== Segment start ==
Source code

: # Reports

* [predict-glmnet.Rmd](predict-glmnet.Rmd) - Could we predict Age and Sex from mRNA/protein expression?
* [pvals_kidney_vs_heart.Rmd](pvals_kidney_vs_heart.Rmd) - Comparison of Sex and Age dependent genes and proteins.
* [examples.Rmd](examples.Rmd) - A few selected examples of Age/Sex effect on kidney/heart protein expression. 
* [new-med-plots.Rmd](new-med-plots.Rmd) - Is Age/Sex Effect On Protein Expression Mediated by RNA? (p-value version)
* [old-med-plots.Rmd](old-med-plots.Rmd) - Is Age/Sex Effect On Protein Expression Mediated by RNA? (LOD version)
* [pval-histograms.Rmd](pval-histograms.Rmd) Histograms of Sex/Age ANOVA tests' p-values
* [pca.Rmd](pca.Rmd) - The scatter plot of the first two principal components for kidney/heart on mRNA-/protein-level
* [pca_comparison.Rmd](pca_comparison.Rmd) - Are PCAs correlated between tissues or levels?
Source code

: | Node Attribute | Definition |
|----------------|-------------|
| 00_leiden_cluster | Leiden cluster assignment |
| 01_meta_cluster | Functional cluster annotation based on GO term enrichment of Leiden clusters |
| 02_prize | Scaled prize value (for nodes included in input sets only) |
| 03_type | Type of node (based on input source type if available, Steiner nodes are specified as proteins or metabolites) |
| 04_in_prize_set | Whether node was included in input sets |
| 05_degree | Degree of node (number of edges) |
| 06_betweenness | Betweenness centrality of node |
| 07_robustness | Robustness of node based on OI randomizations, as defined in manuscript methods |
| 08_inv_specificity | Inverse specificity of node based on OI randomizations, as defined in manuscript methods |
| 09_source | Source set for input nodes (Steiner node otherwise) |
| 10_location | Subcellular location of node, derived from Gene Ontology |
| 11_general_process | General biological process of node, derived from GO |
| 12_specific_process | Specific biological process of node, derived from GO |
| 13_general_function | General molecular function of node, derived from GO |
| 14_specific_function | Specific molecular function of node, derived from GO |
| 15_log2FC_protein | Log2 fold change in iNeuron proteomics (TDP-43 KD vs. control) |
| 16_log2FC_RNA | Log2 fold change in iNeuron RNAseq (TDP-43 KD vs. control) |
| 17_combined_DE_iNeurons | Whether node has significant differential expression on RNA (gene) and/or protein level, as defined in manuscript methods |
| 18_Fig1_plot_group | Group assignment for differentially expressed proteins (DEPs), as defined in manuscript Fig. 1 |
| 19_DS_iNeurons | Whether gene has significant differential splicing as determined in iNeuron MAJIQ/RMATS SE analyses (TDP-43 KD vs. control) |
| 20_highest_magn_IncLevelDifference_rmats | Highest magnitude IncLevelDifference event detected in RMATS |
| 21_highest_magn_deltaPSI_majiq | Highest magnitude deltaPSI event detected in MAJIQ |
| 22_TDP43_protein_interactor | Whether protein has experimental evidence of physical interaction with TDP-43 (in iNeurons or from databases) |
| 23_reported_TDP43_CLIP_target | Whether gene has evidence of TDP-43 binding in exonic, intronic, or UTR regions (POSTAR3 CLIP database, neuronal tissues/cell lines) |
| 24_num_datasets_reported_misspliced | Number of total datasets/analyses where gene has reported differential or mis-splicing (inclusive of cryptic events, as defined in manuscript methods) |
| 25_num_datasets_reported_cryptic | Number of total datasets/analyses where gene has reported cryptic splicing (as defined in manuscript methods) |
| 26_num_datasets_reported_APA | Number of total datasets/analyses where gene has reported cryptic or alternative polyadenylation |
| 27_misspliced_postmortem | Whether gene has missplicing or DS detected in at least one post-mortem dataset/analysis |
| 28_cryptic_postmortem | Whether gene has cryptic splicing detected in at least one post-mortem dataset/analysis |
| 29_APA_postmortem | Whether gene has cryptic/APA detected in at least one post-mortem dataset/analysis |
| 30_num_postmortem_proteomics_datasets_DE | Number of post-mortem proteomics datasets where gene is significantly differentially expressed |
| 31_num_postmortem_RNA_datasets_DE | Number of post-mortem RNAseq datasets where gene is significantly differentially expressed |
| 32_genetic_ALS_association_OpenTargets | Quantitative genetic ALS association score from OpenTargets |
== Segment end ==
**INSTRUCTIONS TO FOLLOW**
Pull out all lines containing the word "randomizations" from the entries above.

**TASK ANSWER**
| 07_robustness | Robustness of node based on OI randomizations, as defined in manuscript methods |
| 08_inv_specificity | Inverse specificity of node based on OI randomizations, as defined in manuscript methods |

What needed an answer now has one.